4.2 Python Session Layer Refactor

A new abstract base class is introduced:

# baseInferSession.py (new)
class BaseInferSession(abc.ABC):
    def __init__(self, transform_class): ...

    @abc.abstractmethod
    def run(self, *inputs): ...

Existing PyTorch session becomes a concrete subclass:

# inferSession.py (updated)
class TorchInferSession(BaseInferSession):
    def run(self, *inputs):
        a, b = self._transform.transform_pre(*inputs)
        return self._transform.transform_post(a)

New PaddlePaddle session:

# paddleInferSession.py (new)
class PaddleInferSession(BaseInferSession):
    def run(self, *inputs):
        pre_result, aux = self._transform.transform_pre(*inputs)
        post_result = self._transform.transform_post(pre_result)
        return self._coerce_to_native(post_result)   # Tensor → list

    @staticmethod
    def _coerce_to_native(obj):
        # Recursively unwraps paddle.Tensor → Python list
        ...

Framework dispatch in infer_server.py:

def _create_infer_session(framework, transform_class):
    if framework.upper() == "PADDLE":
        from paddleInferSession import PaddleInferSession
        return PaddleInferSession(transform_class)
    else:
        from inferSession import TorchInferSession
        return TorchInferSession(transform_class)

4.3 Environment Bootstrap

install-infer-env.sh receives two new arguments:

Position Name Default
$4 FRAMEWORK_TYPE TORCH
$5 PADDLE_GPU_ENABLE false
$6 PADDLE_CUDA_VERSION 11.7

When FRAMEWORK_TYPE=PADDLE, the script calls install_paddlepaddle() before install_requirements(), because pgl and paddlespatial depend on paddlepaddle being present at install time.

GPU wheel selection:

if [[ "${PADDLE_GPU_ENABLE}" == "true" ]]; then
    cuda_postfix=$(echo "${PADDLE_CUDA_VERSION}" | tr -d '.')   # "11.7" → "117"
    PADDLE_WHEEL="paddlepaddle-gpu==2.6.0.post${cuda_postfix}"
else
    PADDLE_WHEEL="paddlepaddle==2.6.0"
fi

A dedicated requirements_paddle.txt is provided for PGL and PaddleSpatial dependencies:

pgl>=2.2.4
paddlespatial>=0.1.0
numpy>=1.21.0,<2.0.0
scipy>=1.7.0
psutil>=5.9.0

4.4 Java Configuration Layer

InferContext.runInferTask() now passes --framework to the Python process:

String frameworkType = config.getString(INFER_FRAMEWORK_TYPE);
if (frameworkType == null || frameworkType.isEmpty()) frameworkType = "TORCH";
runCommands.add(inferEnvironmentContext.getInferFrameworkParam(frameworkType));

InferEnvironmentManager.createInferVirtualEnv() forwards the new arguments to the shell script:

execParams.add(frameworkType.toUpperCase());
execParams.add(String.valueOf(paddleGpu));
execParams.add(cudaVersion);

A system Python bypass (INFER_ENV_USE_SYSTEM_PYTHON = true) skips Miniconda installation entirely, using a pre-installed Python interpreter on the host. This is useful for development environments and CI pipelines where conda overhead is undesirable.

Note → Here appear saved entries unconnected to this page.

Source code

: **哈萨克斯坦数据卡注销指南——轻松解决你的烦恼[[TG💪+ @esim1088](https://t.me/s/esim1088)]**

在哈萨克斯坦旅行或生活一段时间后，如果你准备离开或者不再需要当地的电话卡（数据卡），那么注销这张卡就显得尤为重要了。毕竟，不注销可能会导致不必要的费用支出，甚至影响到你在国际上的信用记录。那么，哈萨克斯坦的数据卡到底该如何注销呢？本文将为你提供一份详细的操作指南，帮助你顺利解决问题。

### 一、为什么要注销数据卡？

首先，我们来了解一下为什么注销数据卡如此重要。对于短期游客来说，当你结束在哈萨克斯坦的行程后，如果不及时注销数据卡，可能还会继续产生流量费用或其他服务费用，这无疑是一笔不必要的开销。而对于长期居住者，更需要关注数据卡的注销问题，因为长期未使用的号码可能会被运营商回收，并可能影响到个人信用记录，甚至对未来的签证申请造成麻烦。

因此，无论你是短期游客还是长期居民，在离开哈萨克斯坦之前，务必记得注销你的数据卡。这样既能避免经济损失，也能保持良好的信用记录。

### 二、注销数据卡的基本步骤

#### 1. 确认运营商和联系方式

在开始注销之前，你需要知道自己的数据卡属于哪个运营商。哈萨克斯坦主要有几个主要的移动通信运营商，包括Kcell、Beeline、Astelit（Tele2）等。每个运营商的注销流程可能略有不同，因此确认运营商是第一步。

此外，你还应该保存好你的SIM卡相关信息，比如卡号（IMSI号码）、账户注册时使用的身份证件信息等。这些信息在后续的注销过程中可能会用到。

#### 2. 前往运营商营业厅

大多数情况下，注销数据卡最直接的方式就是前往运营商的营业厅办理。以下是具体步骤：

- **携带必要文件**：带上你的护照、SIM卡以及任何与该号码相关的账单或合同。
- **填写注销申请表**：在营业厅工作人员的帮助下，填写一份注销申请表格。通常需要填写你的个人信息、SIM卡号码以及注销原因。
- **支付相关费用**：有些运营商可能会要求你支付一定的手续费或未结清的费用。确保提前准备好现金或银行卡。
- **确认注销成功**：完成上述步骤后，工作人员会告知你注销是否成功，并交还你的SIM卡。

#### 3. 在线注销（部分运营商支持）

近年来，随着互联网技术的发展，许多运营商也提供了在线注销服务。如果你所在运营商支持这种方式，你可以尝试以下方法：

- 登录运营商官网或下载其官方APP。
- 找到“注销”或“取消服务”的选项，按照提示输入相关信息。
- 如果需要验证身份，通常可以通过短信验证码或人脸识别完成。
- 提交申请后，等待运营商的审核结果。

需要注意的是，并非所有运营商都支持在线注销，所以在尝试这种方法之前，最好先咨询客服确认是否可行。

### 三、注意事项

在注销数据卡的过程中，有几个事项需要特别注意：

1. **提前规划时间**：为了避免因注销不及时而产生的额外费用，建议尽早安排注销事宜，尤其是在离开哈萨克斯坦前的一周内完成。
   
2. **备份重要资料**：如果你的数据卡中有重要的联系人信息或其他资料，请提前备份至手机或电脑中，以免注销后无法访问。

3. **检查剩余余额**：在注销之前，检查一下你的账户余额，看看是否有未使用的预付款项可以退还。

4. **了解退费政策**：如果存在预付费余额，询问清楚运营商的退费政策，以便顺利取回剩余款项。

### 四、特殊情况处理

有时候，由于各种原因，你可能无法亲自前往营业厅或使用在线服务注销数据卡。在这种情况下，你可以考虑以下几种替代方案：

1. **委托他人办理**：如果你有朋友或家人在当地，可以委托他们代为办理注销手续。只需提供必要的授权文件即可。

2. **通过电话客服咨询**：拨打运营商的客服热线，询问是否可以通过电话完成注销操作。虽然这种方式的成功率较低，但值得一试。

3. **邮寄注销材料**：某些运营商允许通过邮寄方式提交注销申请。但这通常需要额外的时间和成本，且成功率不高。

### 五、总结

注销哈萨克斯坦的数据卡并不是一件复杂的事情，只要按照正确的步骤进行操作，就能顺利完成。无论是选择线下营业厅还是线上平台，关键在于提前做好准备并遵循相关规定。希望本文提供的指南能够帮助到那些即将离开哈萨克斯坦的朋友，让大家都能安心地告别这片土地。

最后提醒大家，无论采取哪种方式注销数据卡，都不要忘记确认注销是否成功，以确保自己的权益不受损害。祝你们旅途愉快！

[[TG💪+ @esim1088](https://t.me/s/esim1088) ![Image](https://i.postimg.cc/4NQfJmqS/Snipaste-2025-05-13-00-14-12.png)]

4.5 SA-GNN Algorithm (SAGNN.java)

The SAGNN class implements AlgorithmUserFunction and is callable via GQL:

CALL SAGNN([numSamples, [numLayers]]) YIELD (vid, embedding)

Algorithm iterations:

Iteration Action
1 Each vertex samples up to numSamples neighbours and broadcasts its feature vector.
2 Collect received features into neighbourFeatureCache; re-broadcast own features.
3 … numLayers+1 Invoke Python SA-GNN model with vertex features + cached neighbour features; store resulting embedding.

Feature vector convention:

The last 2 elements of the vertex feature vector are treated as (coord_x, coord_y) by the Python model. All preceding elements are semantic features. If a vertex has fewer than 64 features, the vector is zero-padded; if more, it is truncated to 64 dimensions.

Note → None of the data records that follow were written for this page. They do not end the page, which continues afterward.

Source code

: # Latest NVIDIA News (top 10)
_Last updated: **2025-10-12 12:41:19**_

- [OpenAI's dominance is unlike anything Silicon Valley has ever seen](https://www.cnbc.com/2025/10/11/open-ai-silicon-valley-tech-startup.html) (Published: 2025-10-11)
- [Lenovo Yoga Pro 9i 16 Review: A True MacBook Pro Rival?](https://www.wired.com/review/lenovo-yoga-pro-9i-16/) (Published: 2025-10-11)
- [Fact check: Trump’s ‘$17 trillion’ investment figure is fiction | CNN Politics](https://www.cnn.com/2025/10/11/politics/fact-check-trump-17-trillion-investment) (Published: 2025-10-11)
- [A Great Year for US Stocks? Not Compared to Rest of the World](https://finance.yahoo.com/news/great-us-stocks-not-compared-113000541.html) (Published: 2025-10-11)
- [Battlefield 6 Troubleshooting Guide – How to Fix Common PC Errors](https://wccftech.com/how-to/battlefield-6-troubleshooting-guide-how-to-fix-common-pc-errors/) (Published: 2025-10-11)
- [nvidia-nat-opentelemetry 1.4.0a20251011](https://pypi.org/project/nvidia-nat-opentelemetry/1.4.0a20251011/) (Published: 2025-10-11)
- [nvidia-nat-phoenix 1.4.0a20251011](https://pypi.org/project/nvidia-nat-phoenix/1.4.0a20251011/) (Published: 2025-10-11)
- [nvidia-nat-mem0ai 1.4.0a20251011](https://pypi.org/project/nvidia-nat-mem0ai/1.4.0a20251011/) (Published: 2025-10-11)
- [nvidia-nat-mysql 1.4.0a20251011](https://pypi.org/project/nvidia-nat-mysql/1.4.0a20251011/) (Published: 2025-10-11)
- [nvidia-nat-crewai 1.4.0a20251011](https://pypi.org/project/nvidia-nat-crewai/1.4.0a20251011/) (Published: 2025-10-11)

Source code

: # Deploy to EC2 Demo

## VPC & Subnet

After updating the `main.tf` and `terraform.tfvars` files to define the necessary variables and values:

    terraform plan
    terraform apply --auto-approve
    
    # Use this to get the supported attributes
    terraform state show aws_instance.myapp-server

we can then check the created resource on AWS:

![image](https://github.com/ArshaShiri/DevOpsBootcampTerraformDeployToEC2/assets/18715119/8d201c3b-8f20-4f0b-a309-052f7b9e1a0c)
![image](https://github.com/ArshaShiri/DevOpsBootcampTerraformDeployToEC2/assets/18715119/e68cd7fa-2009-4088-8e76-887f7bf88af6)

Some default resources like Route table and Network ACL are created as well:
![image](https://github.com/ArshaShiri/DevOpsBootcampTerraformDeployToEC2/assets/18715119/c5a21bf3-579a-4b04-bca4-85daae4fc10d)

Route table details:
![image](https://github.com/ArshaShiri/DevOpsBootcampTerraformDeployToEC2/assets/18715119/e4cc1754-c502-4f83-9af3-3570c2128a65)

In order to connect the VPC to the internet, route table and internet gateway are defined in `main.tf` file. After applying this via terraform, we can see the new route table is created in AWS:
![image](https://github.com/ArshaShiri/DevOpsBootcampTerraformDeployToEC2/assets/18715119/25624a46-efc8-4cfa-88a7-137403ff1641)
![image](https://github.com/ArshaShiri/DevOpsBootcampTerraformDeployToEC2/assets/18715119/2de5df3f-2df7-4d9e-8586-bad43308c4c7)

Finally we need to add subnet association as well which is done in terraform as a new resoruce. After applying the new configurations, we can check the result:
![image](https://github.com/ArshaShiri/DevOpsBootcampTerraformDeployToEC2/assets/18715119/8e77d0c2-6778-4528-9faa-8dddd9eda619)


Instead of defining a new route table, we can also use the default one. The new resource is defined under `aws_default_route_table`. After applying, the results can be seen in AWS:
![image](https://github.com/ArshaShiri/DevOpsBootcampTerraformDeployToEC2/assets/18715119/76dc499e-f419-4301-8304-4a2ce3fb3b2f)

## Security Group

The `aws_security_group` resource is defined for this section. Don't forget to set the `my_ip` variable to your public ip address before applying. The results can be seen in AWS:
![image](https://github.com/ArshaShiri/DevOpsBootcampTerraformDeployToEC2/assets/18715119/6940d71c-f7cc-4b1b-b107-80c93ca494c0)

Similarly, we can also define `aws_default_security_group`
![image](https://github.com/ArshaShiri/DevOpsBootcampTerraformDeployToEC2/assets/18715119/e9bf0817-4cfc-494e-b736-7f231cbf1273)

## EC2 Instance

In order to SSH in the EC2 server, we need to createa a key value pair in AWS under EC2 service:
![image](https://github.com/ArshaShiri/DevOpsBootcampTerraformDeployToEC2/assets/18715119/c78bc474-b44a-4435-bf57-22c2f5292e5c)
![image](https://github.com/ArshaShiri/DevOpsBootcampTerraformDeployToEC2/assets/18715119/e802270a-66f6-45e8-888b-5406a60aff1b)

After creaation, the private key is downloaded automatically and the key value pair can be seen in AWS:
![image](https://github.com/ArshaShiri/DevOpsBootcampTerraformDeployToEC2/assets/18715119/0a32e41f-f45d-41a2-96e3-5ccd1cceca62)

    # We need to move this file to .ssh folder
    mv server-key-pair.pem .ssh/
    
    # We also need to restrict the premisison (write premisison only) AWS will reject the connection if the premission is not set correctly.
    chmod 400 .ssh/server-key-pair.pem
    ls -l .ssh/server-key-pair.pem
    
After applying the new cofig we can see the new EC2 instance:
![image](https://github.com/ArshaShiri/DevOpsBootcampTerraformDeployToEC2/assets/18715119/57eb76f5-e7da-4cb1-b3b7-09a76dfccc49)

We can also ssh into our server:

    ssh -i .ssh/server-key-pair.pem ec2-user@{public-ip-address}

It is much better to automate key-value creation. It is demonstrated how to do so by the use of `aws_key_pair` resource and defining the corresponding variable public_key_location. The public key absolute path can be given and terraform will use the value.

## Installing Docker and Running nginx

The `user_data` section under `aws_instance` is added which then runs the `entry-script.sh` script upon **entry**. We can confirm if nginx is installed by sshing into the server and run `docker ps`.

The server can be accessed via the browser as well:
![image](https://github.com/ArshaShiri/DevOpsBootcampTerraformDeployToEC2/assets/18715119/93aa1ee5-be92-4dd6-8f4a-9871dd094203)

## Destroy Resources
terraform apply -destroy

4.6 SA-GNN Python Model (PaddleSpatialSAGNNTransFormFunctionUDF.py)

The UDF implements the full SA-GNN architecture using PGL primitives:

SAGNNModel
├── SpatialLocalAGG   (GCN-like, degree-normalised message passing)
├── SpatialOrientedAGG
│   ├── _partition_edges_by_sector()  (angle-based directional bucketing)
│   └── 9 × SpatialLocalAGG sub-convolutions (8 sectors + 1 catch-all)
└── Linear projection  (hidden_dim → output_dim)

Mini-graph construction per inference call:

  • Node 0: the centre vertex
  • Nodes 1..K: its sampled neighbours (K = numSamples)
  • Edges: directed (i → 0) for i in 1..K (neighbours → centre for message passing)
  • Node features: (num_nodes, input_dim) float32 array
  • Node coordinates: (num_nodes, 2) float32 array (passed via graph.node_feat['coord'])

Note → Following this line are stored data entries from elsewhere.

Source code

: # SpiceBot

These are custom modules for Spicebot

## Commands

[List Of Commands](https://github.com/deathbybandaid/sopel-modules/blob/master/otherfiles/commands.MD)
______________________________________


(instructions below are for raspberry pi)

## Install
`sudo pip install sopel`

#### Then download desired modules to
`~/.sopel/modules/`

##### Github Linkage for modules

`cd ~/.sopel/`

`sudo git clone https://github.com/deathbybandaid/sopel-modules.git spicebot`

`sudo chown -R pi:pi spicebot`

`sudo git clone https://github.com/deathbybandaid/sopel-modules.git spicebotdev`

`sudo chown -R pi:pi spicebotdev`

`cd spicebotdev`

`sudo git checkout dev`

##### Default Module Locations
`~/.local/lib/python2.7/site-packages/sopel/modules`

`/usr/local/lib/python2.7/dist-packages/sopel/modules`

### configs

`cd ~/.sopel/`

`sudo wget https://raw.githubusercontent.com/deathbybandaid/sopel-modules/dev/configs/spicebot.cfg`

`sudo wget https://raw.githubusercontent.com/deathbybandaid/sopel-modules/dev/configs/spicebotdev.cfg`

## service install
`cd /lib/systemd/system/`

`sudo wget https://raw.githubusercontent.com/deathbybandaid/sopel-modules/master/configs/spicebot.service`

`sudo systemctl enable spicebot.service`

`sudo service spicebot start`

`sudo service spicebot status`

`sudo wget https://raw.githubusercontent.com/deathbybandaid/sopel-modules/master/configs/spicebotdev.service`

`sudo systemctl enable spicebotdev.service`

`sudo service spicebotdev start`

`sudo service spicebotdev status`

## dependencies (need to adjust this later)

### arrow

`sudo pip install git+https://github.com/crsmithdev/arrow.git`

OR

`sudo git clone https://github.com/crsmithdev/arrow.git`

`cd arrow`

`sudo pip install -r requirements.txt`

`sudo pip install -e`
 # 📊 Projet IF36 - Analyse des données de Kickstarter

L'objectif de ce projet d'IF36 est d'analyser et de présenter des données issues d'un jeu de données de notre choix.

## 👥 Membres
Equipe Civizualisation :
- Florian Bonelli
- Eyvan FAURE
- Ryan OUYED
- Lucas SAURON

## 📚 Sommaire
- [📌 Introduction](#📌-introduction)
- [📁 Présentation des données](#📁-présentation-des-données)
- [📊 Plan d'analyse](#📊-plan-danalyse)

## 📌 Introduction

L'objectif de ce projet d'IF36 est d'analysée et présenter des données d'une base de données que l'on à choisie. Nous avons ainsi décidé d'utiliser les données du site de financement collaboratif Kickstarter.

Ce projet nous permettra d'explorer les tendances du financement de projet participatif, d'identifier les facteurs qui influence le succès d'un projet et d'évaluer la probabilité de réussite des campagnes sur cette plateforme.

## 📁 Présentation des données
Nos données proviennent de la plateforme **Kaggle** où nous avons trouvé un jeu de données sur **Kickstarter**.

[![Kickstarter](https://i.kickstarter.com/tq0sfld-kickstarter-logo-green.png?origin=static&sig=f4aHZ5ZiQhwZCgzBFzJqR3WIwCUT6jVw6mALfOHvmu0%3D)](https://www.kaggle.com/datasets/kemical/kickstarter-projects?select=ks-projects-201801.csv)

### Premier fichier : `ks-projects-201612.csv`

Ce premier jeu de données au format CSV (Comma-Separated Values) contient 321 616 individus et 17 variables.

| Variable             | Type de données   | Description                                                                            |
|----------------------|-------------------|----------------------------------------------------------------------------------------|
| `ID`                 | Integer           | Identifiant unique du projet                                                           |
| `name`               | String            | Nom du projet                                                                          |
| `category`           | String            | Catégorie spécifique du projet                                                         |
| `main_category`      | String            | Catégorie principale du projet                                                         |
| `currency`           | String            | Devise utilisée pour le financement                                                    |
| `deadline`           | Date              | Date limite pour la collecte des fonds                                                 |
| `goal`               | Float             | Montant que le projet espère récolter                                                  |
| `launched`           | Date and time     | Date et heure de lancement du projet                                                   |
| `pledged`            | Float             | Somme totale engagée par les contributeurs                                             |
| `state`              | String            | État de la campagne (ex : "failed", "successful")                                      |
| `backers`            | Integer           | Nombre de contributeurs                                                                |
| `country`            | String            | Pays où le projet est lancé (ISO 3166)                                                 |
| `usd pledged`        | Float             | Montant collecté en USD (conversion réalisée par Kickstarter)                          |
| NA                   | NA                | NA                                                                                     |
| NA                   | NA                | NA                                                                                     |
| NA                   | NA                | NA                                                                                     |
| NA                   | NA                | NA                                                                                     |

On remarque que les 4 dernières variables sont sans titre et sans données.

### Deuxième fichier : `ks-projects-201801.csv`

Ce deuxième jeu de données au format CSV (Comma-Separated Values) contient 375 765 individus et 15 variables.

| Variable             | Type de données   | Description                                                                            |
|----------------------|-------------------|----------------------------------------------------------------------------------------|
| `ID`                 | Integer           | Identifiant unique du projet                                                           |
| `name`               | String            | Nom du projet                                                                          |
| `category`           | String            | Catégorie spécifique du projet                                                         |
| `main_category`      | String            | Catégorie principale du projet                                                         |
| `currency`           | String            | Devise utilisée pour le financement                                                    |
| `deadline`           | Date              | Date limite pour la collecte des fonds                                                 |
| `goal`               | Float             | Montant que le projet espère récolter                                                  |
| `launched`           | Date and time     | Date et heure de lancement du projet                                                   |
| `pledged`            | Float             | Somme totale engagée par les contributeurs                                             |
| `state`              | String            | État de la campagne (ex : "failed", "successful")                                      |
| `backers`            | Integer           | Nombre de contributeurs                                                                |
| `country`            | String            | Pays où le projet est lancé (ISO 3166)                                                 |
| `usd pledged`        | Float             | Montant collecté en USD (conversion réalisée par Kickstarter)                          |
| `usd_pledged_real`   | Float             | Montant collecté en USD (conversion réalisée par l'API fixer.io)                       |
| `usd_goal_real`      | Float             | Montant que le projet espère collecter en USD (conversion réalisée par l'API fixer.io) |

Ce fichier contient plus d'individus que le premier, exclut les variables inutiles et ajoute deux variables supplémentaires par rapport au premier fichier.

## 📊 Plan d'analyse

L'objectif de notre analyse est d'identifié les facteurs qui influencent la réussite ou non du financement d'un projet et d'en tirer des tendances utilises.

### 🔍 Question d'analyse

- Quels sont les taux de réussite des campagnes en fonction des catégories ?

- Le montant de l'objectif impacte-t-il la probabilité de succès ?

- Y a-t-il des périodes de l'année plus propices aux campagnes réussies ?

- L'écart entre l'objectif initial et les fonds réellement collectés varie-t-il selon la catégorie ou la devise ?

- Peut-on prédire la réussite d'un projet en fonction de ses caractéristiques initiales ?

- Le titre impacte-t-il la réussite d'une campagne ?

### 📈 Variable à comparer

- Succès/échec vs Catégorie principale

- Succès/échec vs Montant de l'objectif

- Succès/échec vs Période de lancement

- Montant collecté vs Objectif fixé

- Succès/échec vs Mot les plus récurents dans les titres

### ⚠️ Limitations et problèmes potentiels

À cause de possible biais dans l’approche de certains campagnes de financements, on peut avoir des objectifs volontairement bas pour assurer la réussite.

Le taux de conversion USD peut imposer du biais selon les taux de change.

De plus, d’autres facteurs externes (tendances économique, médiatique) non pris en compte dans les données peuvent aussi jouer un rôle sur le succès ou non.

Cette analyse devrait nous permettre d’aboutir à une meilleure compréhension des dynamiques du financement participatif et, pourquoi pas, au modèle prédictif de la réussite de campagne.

5. Configuration Reference

5.1 New Configuration Keys

Key Type Default Description
geaflow.infer.framework.type String TORCH Inference framework: TORCH or PADDLE
geaflow.infer.env.paddle.gpu.enable Boolean false Install paddlepaddle-gpu instead of CPU-only
geaflow.infer.env.paddle.cuda.version String 11.7 CUDA version for GPU wheel (e.g. 11.7, 12.0)
geaflow.infer.env.use.system.python Boolean false Skip Miniconda, use system Python instead
geaflow.infer.env.system.python.path String (none) Absolute path to system Python (e.g. /usr/bin/python3)

5.2 Existing Keys (unchanged, required for SAGNN)

Key Required value for SAGNN
geaflow.infer.env.enable true
geaflow.infer.env.user.transform.classname SAGNNTransFormFunction
geaflow.infer.env.conda.url miniconda installer URL (if not using system Python)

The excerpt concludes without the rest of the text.